Gather up every line from the entries below that uses the word "ChatGPT".

"""

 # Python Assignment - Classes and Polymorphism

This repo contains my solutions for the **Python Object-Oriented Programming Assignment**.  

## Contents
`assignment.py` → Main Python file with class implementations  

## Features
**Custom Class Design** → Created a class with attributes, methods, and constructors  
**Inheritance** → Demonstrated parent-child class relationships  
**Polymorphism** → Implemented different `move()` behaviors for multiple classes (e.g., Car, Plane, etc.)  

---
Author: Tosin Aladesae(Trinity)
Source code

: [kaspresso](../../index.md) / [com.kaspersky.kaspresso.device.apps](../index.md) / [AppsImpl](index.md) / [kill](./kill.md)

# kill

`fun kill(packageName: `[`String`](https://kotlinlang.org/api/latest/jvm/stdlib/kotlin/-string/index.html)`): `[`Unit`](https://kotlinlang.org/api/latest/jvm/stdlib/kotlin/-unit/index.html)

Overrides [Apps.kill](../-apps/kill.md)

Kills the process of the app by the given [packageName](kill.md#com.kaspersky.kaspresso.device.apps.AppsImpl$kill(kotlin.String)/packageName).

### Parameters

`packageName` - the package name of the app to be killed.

"""
"""

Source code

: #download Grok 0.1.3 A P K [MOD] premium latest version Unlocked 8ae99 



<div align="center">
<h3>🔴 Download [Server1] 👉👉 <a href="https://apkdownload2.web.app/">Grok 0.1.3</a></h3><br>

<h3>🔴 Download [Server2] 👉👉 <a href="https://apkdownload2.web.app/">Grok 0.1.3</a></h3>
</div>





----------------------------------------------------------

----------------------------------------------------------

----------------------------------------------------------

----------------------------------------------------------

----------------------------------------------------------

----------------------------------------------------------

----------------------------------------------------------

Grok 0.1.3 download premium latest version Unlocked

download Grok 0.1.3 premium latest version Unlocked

"""
"""

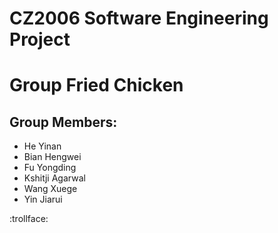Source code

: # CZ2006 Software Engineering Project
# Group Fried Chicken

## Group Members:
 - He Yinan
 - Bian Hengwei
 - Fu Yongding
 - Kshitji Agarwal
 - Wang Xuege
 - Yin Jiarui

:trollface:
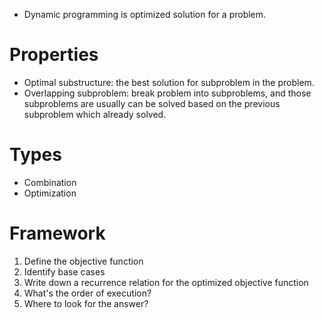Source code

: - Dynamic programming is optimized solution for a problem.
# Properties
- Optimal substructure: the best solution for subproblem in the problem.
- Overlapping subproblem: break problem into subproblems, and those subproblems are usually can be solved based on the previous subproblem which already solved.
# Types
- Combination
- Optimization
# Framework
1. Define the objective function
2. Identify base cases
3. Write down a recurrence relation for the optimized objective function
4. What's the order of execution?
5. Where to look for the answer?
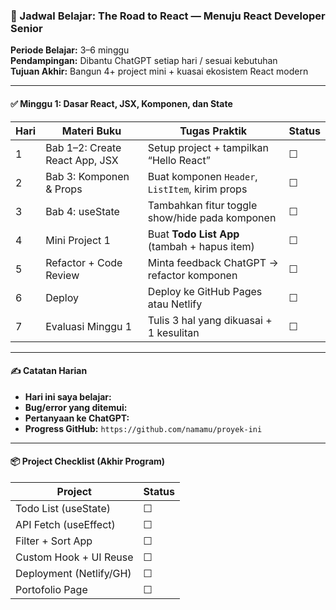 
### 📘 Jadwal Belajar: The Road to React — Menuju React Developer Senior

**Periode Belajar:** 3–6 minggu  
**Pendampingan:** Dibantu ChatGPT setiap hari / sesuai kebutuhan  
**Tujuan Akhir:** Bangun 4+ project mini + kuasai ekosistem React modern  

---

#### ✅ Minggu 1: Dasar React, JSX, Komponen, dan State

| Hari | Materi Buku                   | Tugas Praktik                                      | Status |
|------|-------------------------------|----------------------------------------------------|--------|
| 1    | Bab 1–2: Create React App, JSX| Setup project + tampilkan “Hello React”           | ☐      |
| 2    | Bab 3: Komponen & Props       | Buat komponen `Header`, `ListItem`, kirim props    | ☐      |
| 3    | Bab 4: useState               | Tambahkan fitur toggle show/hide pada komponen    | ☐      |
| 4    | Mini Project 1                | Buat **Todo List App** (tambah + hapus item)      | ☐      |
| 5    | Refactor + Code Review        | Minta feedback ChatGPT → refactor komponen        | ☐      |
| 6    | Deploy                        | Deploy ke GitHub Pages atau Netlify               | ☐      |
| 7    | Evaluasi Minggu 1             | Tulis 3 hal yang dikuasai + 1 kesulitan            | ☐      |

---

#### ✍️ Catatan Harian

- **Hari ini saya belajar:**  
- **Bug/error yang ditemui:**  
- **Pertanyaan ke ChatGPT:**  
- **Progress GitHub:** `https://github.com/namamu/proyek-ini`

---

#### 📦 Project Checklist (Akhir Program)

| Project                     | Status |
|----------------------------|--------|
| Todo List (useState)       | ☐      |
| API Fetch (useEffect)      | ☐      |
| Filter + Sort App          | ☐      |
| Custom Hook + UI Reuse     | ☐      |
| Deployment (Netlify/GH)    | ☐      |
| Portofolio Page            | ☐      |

"""

* **EXERCISE RESPONSE**:
**Pendampingan:** Dibantu ChatGPT setiap hari / sesuai kebutuhan  
| 5    | Refactor + Code Review        | Minta feedback ChatGPT → refactor komponen        | ☐      |
- **Pertanyaan ke ChatGPT:**  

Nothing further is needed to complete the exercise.